モニタースピーカー論(APM8とAPM6・その6)
一般的なウーファーであるコーン型だと振動板の中心は奥にある。
つまり凹みがある。
大口径になればなるほど凹みは大きくなる(奥に引っ込む)傾向にある。
ドーム型は逆ドーム型のモノもあるが、大半は前面に出ている。
コーン型と反対で凸である。
ホーン型はホーンの形式による。
基本的にはホーンなので奥に長いわけだが、
音響レンズがついていると、前に張り出している
平面振動板には、当然なのだが、この凹凸がない。
それが平面振動板ユニットの、他の方式のユニットにはないメリットではあるものの、
実際にフロントバッフルにとりつけてスピーカーシステムとしてまとめてみると、
それまでの凹凸のあったスピーカーシステムを見馴れた目には、
振動板だけでなく、フロントバッフル全体も平面(平板)な印象になってしまいがちだ。
エスプリ(ソニー)のAPM8が細かな凹凸だらけのAGバッフルを採用したのは、
もちろん音質面での配慮からだろうが、
外観が平板にならないように、という意図もあったのかもしれない。
テクニクスのSB-M1の左右両端の把手も、そういう意図があるのかもしれない。
テクニクスの発表資料には、指向特性の改善に貢献している、とあるが、
果して、どれだけの効果があるのだろうか。
私がそう思ってしまうのは、SB-M1のレベルコントロールもそうだからだ。
ミッドバス、ミッドハイ、トゥイーター、それぞれ連続可変のレベルコントロールをもつ。

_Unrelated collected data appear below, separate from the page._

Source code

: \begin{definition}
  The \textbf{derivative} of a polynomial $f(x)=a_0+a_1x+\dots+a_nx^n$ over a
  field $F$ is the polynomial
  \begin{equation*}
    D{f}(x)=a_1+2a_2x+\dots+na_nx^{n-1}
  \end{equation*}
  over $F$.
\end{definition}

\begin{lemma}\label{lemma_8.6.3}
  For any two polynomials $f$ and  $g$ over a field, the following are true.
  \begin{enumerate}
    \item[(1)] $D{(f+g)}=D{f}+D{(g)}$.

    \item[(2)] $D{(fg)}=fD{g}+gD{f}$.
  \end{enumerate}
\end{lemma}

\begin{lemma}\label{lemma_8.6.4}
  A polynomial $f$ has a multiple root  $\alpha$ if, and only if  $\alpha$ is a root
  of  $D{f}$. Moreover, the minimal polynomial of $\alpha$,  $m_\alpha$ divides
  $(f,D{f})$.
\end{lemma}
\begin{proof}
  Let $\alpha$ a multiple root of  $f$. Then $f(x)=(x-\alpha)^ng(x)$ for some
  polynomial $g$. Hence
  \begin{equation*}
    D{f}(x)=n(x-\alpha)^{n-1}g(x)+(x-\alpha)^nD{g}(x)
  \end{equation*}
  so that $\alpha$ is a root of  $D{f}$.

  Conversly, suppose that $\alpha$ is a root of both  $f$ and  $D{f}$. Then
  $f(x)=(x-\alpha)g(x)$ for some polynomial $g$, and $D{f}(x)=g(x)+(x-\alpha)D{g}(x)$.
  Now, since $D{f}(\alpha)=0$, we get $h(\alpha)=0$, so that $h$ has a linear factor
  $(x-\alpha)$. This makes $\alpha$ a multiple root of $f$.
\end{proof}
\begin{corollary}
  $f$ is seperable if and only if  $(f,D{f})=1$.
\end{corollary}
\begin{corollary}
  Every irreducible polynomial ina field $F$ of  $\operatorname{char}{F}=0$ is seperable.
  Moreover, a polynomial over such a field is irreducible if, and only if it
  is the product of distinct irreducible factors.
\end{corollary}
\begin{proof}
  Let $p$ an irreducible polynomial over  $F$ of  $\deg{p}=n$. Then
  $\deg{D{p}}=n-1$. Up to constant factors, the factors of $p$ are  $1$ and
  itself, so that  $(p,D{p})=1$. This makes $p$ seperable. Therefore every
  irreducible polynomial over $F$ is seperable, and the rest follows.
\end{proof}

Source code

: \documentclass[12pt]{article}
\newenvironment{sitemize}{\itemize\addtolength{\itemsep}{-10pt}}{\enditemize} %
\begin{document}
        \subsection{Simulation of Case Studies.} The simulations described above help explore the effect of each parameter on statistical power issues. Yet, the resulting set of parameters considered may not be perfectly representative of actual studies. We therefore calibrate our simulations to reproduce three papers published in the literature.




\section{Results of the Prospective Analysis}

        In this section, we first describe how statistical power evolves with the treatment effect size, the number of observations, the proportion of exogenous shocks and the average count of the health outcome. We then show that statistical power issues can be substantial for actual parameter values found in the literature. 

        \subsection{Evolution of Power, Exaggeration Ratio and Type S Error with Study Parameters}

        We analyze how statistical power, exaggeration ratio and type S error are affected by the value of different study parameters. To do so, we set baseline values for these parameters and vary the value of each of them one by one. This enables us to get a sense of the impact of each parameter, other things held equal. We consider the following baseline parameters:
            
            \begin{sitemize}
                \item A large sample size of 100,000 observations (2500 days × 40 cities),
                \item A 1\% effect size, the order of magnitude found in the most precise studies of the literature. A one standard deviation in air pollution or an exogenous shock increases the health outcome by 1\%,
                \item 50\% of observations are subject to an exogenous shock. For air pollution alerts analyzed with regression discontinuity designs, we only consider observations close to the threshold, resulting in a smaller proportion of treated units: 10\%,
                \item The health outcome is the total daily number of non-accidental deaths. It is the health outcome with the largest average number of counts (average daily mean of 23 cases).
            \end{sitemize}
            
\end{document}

つまり三つのツマミを配したパネルは、フロントバッフルより奥まった位置に取りつけられている。
この部分には凹みができている。
エスプリのAPM6には、レベルコントロールはない。
このレベルコントロールの有無、その取りつけ方法。
ここからいえるのは、聴感上のS/N比に対する配慮の違いだ。